By Emma Goss, ICB Reporter
 
A gap year program in Israel may end after 12 months, but participants say the experiences that they bring back to campus endure throughout their college careers.
Ariella Axler, a sophomore at Stanford University, said that she was already very supportive of Israel prior to participating in a Young Judaea gap year program before starting Stanford. Returning from the program has “made me more excited to share my thoughts with people," she said. "I’m not necessarily an advocate, but more of a cultural representative of Israel.” 
 
Axler said that Israel is a “very politicized” subject at Stanford, where each year Stanford Students for Palestinian Equal Rights (SPER) urges the University to divest from companies that support Israel.
 
According to Stanford junior Noah Linfield, the divestment initiatives “definitely wore out a lot of Jewish students,” but Linfield’s decision to go on a gap year to Israel mid-college gave him the fuel to sustain his strong support of Israel on campus.
 
While most students who participate in gap year programs go before starting college, Linfield went to Israel after his sophomore year, studying at Yeshivat Har Etzion
 
Linfield said that taking a break to study in Israel gave him a new perspective and “a new resolve to come back to campus and be involved in any way I can.
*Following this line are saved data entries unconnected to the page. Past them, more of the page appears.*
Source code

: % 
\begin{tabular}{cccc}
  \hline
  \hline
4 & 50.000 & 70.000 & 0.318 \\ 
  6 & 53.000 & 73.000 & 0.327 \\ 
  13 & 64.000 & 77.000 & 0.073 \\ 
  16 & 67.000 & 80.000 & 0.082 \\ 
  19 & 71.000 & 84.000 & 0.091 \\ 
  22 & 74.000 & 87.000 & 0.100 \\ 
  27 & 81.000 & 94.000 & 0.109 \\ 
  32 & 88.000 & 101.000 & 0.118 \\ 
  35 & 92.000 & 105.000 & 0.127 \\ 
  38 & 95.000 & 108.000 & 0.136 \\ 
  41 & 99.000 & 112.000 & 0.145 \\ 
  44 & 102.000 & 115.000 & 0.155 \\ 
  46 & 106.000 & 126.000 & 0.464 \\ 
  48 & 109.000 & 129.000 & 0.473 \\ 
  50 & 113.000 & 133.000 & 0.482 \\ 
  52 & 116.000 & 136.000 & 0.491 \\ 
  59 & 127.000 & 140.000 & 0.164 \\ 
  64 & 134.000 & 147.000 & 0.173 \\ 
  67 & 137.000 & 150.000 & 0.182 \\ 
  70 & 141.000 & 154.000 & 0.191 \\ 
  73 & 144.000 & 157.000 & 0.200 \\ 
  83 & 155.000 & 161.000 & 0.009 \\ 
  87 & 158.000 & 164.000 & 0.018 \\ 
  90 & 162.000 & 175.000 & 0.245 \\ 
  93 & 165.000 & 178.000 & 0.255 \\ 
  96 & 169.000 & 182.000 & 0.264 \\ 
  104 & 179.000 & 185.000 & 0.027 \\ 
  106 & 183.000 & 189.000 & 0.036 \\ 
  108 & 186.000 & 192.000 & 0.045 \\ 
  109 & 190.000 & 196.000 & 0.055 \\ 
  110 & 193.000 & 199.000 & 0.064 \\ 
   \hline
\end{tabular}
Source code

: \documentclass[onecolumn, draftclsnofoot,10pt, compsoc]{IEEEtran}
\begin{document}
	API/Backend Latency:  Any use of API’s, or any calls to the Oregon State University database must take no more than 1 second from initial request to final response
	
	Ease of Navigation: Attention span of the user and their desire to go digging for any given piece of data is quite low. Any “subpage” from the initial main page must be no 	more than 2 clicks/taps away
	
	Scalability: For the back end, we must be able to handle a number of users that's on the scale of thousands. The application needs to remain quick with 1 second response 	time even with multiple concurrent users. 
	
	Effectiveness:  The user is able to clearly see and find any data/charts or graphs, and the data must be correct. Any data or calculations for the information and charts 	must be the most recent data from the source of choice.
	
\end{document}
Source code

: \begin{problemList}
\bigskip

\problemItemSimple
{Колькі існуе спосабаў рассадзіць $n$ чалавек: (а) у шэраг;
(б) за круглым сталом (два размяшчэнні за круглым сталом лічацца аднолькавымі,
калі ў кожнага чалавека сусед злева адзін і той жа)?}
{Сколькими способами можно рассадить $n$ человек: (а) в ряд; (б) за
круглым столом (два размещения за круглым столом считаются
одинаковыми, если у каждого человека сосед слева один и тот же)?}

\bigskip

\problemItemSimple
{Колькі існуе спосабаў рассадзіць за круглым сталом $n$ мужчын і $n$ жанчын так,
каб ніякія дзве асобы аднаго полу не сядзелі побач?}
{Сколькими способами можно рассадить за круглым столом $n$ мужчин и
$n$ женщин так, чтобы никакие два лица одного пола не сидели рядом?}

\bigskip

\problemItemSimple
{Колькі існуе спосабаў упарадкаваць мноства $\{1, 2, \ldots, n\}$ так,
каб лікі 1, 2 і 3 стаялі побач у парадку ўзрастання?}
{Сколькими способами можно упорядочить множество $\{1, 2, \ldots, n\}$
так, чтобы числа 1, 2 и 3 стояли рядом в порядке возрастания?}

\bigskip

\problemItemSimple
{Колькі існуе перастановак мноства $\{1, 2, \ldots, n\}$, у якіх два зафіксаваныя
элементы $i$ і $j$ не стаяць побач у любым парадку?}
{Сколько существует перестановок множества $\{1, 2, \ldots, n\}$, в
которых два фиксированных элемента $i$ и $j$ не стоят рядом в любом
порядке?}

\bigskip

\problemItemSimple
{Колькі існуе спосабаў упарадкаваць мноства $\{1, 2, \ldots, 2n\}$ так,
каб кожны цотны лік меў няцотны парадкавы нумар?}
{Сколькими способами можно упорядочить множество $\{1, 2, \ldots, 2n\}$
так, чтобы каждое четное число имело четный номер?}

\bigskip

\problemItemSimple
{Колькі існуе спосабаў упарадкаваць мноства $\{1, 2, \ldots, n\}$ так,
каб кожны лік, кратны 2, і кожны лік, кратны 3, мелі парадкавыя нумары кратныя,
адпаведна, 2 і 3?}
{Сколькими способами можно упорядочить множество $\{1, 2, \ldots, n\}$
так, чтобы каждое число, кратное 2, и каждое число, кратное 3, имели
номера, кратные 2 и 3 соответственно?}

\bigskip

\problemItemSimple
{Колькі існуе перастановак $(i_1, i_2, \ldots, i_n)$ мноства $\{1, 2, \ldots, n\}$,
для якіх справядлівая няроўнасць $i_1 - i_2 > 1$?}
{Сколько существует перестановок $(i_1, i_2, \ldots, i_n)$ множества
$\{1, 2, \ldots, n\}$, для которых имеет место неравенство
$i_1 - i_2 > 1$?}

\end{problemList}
I’m looking forward to going back [to campus] and getting involved.”
 
Students who study for a year at Israeli yeshivas and religious seminaries typically learn about Israel through a religious lens, yet many students also bring back to the United States an enhanced understanding of Israeli political and cultural issues.
 
At the University of Maryland, sophomore Naham Shapiro, who spent a year studying at Yeshivat Maale Gilboa and is president of Shalom Zionists of University of Maryland (SHAZAM), said that although he went on a religious gap year program, his energies on campus are focused on advocating for Israel in a political, nonreligious context.
 
“The Jewish community at the University of Maryland is very much dominated by the Orthodox, and many of the various Jewish or Israel groups are centered in Hillel," Shapiro said. SHAZAM, he said, seeks to engage a broader cross-section of the campus community.
 
According to Linfield, who also went to Israel for religious studies, some yeshivas work to encourage students to advocate for Israel both on spiritual and political levels. 
 
“There were several classes and programs that focused on college advocacy and transferring what we’ve learned at the yeshiva back to campus, both in terms of current Israeli-Palestinian issues” in addition to Jewish issues, he said.
 
Often students enter their college campuses post-gap year as independent Israel advocates, without a strong support network.
 
Columbia University sophomore Joshua Fattal was studying at Yeshivat Har Etzion when he spearheaded Engaging Washington from Abroad (EWFA), a program designed to prepare students on gap year programs to become campus leaders in Israel advocacy through continued contact and meetings with peers from other gap year programs.
 
Fattal started EWFA in November, 2010, when he, along with friends and support from AIPAC, reached out to hundreds of students on gap year programs in Israel, and brought approximately 150 students to hear a presentation by AIPAC's director of leadership development, Jonathan Kessler.
 
Fattal said the initial meeting in Jerusalem was “a stepping-off point” for future meetings among gap-year graduates back in the US. This network helps students who advocate for Israel on their college campuses feel like they are part of a larger group of like-minded people.
 
Columbia sophomore Daniel Cohen who also was involved in the creation of EWFA, said that when students start college after a gap year program, they often feel more confident in advocating for Israel because, at least for a year, Israel was their home.
 
“You were there, you saw it on the ground, you made your conclusions. You feel much more qualified to tell yourself that you can be an activist on campus than if you’re just popping out of high school and being told Israel is awesome,” Cohen said. “You feel much more empowered.”